As promised, sure enough five people are trapped in an elevator, where police look on, trying desperately to gain control of increasingly unexplainable events. But what carries itself ostensibly as a horror story – one which you could just as easily share with friends less prone to overthinking things – leaves the introspective viewer with some fundamental questions about what exactly it means to take personal responsibility.
Often times in life it seems as though we lack control, that events and circumstances outside ourselves are what prevent us from achieving our dreams. And it is easy to lay blame on others, wallowing in a sense of helplessness. Fundamentally though, presuming we’re right and that no negative situation is our own fault, what does laying blame outside ourselves accomplish?
Assume we’re not born tabula rasa, but that there’s something controlling our fate; whether the devil or determinism. The fact is, arriving at any conclusion through inductive logic is, at best, only highly probable. So even if we’re right, even if the horrors we face are not consequences of our choices or decisions, what harm does it do to accept that we are really the ones to blame?
Perhaps we live in a world of punishment where we all ought to repent. Perhaps we live in a world where you’re born into the random circumstance of having, or having not. If you’re right in thinking you have no control over a given situation, then unless your circumstances alter, nothing will ever change. But if you’re wrong, the consequence of that false conclusion is, just as similarly, that nothing will ever change.

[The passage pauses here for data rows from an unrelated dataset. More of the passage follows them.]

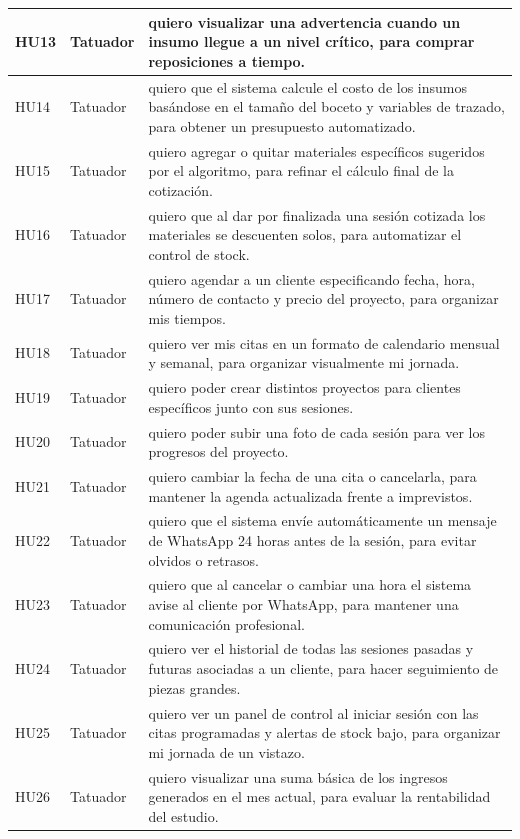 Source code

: \begin{longtable}{|l|p{3.5cm}|p{9.5cm}|}
  HU13 & Tatuador & quiero visualizar una advertencia cuando un insumo llegue a un nivel crítico, para comprar reposiciones a tiempo. \\ \hline
  HU14 & Tatuador & quiero que el sistema calcule el costo de los insumos basándose en el tamaño del boceto y variables de trazado, para obtener un presupuesto automatizado. \\ \hline
  HU15 & Tatuador & quiero agregar o quitar materiales específicos sugeridos por el algoritmo, para refinar el cálculo final de la cotización. \\ \hline
  HU16 & Tatuador & quiero que al dar por finalizada una sesión cotizada los materiales se descuenten solos, para automatizar el control de stock. \\ \hline
  HU17 & Tatuador & quiero agendar a un cliente especificando fecha, hora, número de contacto y precio del proyecto, para organizar mis tiempos. \\ \hline
  HU18 & Tatuador & quiero ver mis citas en un formato de calendario mensual y semanal, para organizar visualmente mi jornada. \\ \hline
  HU19 & Tatuador & quiero poder crear distintos proyectos para clientes específicos junto con sus sesiones. \\ \hline
  HU20 & Tatuador & quiero poder subir una foto de cada sesión para ver los progresos del proyecto. \\ \hline
  HU21 & Tatuador & quiero cambiar la fecha de una cita o cancelarla, para mantener la agenda actualizada frente a imprevistos. \\ \hline
  HU22 & Tatuador & quiero que el sistema envíe automáticamente un mensaje de WhatsApp 24 horas antes de la sesión, para evitar olvidos o retrasos. \\ \hline
  HU23 & Tatuador & quiero que al cancelar o cambiar una hora el sistema avise al cliente por WhatsApp, para mantener una comunicación profesional. \\ \hline
  HU24 & Tatuador & quiero ver el historial de todas las sesiones pasadas y futuras asociadas a un cliente, para hacer seguimiento de piezas grandes. \\ \hline
  HU25 & Tatuador & quiero ver un panel de control al iniciar sesión con las citas programadas y alertas de stock bajo, para organizar mi jornada de un vistazo. \\ \hline
  HU26 & Tatuador & quiero visualizar una suma básica de los ingresos generados en el mes actual, para evaluar la rentabilidad del estudio. \\ \hline

\end{longtable}
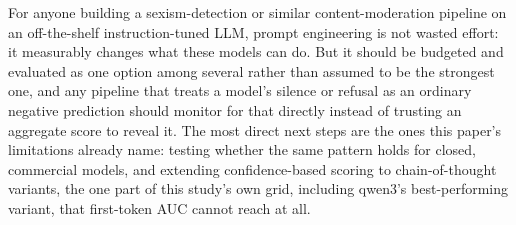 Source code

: For anyone building a sexism-detection or similar content-moderation
pipeline on an off-the-shelf instruction-tuned LLM, prompt engineering
is not wasted effort: it measurably changes what these models can do.
But it should be budgeted and evaluated as one option among several
rather than assumed to be the strongest one, and any pipeline that
treats a model's silence or refusal as an ordinary negative prediction
should monitor for that directly instead of trusting an aggregate score
to reveal it. The most
direct next steps are the ones this paper's limitations already name:
testing whether the same pattern holds for closed, commercial models,
and extending confidence-based scoring to chain-of-thought variants,
the one part of this study's own grid, including qwen3's best-performing
variant, that first-token AUC cannot reach at all.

But what are the consequences of falsely believing we have the power to make a difference? Ultimately, if we truly lack control (and thinking otherwise is a false belief), again nothing changes, despite the “power of positive thinking.” But if we’re right… if you accept responsibility for your circumstances, even with the potential that it might not be your fault, only then, in that small window, would you hope to be able to change, to improve, to better yourself, your circumstances and the world around you, resultantly.
Sometimes it seems like the world’s against you, and no matter what you do, you just can’t win. And maybe you’re right. But thinking that way, and being right, is just as good as not thinking that way and being wrong. Either way you have no influence on the results.
But when you’re in your darkest hour, stuck in an elevator, and it seems like nothing’s going your way, why not believe that you have the power to effect a change? What have you got to lose? If you’re wrong, you’ve lost all that anyway. But if you’re right… well, then maybe this story ends well after all?